One of my jobs is to hire new developers. It's something I really enjoy, as I love talking to other devs. But, unfortunately, this isn't my full time job, so I've got a finite amount of time available to evaluate and really pay attention to what our candidates are capable of.
Unfortunately, a lot of the applications we get are people who simply aren't developers. I get it. Being a developer is awesome. I can understand why they want to become one. But we get a lot of resumes for folks who really couldn't write a single line of code.
So, I had a great idea for a simple way to filter those out so I could dedicate more time to people who've worked really hard to build up their skills and get to the level we're looking for... (or so I thought 🤨). I decided to build a sort of CAPTCHA for developers!

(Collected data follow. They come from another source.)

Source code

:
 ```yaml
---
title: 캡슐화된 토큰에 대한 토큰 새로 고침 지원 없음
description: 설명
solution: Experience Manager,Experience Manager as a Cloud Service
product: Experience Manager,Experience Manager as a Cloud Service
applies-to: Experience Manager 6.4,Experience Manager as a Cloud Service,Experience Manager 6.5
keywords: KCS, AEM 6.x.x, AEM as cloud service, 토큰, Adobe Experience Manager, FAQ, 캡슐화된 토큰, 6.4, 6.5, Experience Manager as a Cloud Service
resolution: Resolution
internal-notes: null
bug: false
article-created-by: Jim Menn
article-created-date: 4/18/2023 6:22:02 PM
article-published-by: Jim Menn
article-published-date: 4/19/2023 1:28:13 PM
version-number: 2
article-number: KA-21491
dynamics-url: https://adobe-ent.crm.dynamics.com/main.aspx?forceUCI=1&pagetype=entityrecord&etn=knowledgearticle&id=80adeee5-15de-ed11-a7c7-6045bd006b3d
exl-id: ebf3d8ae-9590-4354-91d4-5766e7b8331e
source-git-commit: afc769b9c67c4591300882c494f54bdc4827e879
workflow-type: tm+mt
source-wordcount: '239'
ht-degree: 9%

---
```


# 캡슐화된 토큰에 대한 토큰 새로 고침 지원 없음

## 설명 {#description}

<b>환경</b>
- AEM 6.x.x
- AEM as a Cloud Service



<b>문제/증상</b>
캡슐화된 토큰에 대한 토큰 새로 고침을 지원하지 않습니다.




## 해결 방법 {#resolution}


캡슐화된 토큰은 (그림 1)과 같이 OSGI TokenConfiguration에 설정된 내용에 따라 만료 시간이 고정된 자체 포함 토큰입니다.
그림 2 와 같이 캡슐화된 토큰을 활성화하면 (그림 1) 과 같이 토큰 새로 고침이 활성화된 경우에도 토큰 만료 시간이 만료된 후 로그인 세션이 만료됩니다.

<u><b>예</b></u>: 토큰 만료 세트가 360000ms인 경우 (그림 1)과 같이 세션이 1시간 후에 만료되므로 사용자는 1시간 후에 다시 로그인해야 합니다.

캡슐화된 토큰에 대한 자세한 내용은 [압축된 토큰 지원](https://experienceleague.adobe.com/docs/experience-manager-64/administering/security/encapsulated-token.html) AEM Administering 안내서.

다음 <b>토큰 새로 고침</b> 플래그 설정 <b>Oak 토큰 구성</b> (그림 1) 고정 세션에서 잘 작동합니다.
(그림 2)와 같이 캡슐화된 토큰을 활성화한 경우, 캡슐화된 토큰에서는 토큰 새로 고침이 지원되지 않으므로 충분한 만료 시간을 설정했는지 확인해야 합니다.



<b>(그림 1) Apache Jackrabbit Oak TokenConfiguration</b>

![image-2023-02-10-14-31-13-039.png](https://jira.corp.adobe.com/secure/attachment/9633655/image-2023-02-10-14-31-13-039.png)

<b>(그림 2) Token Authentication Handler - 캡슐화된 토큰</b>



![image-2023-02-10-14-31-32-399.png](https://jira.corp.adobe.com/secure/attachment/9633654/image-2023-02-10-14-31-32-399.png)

I built out the ad site, made it look good, made sure to make the advertisement itself as specific and accurate as possible without being a pain to read... then set out to build my test.
The idea was pretty simple, I wanted to include a very basic programming test. Something that wouldn't tell me if someone was a senior developer, but would at least discount anyone who really just couldn't create even a basic function.
I sent that out for some feedback and got a few things immediately. First off, FizzBuzz isn't really easy to write from scratch (unless you happen to know it). The simplest way to solve it requires using the modulo (or modulus) (%) operator, which returns the remainder after division. e.g. (5 % 3) == 2... Simple... but not common. It's rare I run into a real need for it.
So, I asked for some suggestions. I really wanted something that any reasonably experienced developer could solve in a couple minutes.
One of the suggestions made sense. It was based on a real world problem that comes up pretty often. The idea was to have a master array and a filtered array based on that. Then to remove the nth from the last object in the filtered array from the master array.... (nth means an arbitrary number, so if passed 3, then the third from the last) as I was writing out the instructions, it was clear this was more than a little convoluted. 🤪
I simplified it and made it a lot easier... just remove the nth from the last object in an array. That felt a lot easier to describe. In the editor, I supplied a function that accepts the array and the number from the last as arguments so there was a starting point.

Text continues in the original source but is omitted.